(Stored data entries)
────────────────

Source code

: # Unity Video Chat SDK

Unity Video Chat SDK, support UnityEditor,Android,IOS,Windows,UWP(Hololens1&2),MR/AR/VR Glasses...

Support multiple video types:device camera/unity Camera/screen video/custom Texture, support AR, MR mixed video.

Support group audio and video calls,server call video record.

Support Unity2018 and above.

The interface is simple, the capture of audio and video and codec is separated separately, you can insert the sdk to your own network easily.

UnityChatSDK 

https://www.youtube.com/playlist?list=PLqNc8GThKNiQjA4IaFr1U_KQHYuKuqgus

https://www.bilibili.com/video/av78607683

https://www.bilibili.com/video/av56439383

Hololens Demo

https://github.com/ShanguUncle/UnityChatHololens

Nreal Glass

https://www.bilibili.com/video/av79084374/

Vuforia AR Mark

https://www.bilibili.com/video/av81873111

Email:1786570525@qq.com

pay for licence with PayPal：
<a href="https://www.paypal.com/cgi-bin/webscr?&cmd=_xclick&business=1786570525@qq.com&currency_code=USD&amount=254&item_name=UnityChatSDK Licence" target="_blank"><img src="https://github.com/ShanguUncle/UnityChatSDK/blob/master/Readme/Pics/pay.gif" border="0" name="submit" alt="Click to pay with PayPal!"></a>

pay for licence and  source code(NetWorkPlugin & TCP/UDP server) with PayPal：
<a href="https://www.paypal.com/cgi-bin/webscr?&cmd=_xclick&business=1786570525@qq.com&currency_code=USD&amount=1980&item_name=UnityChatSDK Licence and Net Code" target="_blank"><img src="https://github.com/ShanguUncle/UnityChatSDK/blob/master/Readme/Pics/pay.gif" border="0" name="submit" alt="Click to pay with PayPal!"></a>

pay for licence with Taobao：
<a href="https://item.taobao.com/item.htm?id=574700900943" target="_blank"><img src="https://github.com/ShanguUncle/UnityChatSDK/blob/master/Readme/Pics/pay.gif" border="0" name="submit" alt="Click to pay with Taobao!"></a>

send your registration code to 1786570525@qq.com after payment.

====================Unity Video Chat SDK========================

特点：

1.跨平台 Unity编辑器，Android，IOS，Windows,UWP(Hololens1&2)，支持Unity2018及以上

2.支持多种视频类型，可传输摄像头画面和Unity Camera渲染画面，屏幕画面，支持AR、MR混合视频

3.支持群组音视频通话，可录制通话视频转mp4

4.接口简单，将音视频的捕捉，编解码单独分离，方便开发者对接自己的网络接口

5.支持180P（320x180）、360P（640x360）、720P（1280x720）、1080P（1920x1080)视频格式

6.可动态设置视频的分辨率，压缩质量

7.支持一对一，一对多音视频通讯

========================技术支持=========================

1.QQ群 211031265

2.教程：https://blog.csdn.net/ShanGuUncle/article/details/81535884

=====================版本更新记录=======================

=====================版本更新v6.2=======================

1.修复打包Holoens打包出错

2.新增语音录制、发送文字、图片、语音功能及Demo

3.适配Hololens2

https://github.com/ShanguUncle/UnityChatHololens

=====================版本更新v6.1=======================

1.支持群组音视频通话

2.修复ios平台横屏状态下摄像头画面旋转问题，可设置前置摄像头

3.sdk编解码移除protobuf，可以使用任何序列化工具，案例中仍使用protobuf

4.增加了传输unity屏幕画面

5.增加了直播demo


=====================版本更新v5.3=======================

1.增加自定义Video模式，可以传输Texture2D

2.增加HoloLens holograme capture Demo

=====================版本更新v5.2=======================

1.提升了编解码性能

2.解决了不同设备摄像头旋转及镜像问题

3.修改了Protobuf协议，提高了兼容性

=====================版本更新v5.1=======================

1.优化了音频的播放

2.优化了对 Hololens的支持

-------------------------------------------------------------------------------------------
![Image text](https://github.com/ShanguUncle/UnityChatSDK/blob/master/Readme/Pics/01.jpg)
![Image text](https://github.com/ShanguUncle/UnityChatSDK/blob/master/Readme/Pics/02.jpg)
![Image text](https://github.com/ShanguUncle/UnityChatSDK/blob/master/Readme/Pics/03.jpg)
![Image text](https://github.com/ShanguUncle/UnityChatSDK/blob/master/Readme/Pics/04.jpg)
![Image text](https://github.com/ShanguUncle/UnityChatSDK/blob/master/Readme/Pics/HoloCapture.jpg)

────────────────

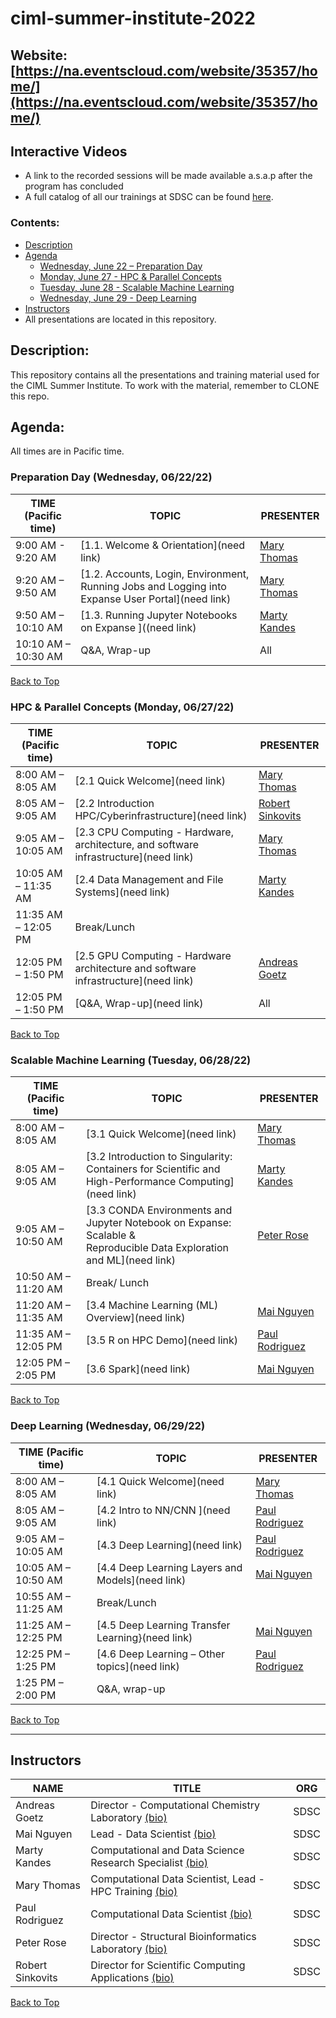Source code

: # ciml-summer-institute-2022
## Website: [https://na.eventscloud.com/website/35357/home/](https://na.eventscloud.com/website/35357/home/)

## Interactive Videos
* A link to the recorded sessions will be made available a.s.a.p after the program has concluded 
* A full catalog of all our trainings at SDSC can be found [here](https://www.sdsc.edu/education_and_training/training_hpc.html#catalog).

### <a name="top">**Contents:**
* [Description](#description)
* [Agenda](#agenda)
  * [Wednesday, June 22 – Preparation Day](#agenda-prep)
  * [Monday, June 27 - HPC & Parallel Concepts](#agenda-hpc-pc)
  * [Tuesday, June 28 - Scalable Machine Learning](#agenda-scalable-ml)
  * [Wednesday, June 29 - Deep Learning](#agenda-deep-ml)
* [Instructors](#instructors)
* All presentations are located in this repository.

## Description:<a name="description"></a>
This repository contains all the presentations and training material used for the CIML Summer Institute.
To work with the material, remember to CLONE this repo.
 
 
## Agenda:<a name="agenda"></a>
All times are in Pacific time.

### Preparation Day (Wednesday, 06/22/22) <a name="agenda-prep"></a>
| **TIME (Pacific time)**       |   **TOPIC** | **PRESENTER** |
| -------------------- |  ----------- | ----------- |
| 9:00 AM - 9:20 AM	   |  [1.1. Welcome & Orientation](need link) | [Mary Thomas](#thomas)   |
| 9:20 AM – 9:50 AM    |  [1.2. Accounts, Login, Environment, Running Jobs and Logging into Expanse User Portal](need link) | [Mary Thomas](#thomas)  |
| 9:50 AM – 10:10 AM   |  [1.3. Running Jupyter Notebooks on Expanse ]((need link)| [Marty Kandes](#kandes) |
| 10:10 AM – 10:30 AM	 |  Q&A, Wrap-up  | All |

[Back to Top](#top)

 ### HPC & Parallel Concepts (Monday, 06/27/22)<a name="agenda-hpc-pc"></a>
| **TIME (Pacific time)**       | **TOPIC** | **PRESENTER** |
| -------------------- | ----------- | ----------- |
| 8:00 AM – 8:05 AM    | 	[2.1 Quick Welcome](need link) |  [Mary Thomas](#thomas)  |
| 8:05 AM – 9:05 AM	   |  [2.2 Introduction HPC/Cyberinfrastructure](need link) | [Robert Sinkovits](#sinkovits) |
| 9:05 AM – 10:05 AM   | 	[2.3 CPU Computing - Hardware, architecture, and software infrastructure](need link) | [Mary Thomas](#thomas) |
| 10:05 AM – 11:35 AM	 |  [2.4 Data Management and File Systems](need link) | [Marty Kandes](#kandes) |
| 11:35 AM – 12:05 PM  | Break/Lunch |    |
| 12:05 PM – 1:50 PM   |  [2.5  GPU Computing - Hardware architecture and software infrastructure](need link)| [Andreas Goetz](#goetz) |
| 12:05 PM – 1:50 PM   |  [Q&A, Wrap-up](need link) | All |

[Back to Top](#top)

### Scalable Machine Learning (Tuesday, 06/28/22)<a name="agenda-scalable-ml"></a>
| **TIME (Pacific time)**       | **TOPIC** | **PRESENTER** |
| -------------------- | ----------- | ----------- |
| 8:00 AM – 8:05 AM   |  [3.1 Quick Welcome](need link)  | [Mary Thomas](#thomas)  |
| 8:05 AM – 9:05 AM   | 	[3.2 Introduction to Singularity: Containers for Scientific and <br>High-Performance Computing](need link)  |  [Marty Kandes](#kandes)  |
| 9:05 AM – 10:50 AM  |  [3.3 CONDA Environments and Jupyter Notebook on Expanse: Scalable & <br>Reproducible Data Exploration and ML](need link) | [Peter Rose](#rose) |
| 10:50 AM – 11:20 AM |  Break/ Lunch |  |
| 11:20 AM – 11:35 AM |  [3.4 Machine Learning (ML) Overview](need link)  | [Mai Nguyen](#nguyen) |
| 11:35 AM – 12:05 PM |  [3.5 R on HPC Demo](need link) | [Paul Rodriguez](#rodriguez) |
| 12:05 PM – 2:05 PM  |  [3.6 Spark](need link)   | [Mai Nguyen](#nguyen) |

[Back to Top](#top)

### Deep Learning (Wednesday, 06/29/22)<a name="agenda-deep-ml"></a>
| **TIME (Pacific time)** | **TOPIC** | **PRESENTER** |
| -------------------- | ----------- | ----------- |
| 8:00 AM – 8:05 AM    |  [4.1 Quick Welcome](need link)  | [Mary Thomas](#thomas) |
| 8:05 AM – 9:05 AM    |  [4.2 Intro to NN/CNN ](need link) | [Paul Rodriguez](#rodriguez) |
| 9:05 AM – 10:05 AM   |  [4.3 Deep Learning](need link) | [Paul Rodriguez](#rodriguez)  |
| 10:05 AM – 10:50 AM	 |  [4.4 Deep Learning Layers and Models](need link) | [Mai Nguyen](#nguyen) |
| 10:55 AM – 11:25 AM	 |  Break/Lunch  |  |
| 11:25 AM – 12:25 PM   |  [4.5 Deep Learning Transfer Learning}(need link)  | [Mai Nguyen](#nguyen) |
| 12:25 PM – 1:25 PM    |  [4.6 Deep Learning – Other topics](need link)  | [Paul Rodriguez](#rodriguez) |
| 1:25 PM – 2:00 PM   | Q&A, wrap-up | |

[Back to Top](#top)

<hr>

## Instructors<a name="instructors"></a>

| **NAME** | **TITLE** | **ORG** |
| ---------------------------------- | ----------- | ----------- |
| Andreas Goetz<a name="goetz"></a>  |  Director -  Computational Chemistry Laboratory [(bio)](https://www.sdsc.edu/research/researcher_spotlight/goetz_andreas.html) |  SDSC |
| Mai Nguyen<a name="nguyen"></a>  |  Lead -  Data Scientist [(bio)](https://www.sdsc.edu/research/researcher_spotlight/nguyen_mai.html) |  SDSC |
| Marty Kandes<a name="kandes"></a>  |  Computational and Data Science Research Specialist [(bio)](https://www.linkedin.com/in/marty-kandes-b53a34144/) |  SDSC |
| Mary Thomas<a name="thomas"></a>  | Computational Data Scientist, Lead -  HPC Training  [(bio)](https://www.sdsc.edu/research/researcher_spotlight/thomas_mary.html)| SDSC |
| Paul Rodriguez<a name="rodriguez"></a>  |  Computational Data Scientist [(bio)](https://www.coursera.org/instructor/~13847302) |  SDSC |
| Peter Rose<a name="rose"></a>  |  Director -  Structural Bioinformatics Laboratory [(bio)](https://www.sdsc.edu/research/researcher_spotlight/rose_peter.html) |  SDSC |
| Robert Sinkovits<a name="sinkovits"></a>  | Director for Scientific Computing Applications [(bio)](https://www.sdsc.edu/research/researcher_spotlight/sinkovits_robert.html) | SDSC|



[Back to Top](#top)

────────────────

- _Task instructions_: Starting at the line that contains "[Andreas Goetz](#goetz) |" and stopping after the line that contains "[3.4 Machine Learning", write out every line exactly as it appears above, and no other line.

- _Written reply_:
| 12:05 PM – 1:50 PM   |  [2.5  GPU Computing - Hardware architecture and software infrastructure](need link)| [Andreas Goetz](#goetz) |
| 12:05 PM – 1:50 PM   |  [Q&A, Wrap-up](need link) | All |

[Back to Top](#top)

### Scalable Machine Learning (Tuesday, 06/28/22)<a name="agenda-scalable-ml"></a>
| **TIME (Pacific time)**       | **TOPIC** | **PRESENTER** |
| -------------------- | ----------- | ----------- |
| 8:00 AM – 8:05 AM   |  [3.1 Quick Welcome](need link)  | [Mary Thomas](#thomas)  |
| 8:05 AM – 9:05 AM   | 	[3.2 Introduction to Singularity: Containers for Scientific and <br>High-Performance Computing](need link)  |  [Marty Kandes](#kandes)  |
| 9:05 AM – 10:50 AM  |  [3.3 CONDA Environments and Jupyter Notebook on Expanse: Scalable & <br>Reproducible Data Exploration and ML](need link) | [Peter Rose](#rose) |
| 10:50 AM – 11:20 AM |  Break/ Lunch |  |
| 11:20 AM – 11:35 AM |  [3.4 Machine Learning (ML) Overview](need link)  | [Mai Nguyen](#nguyen) |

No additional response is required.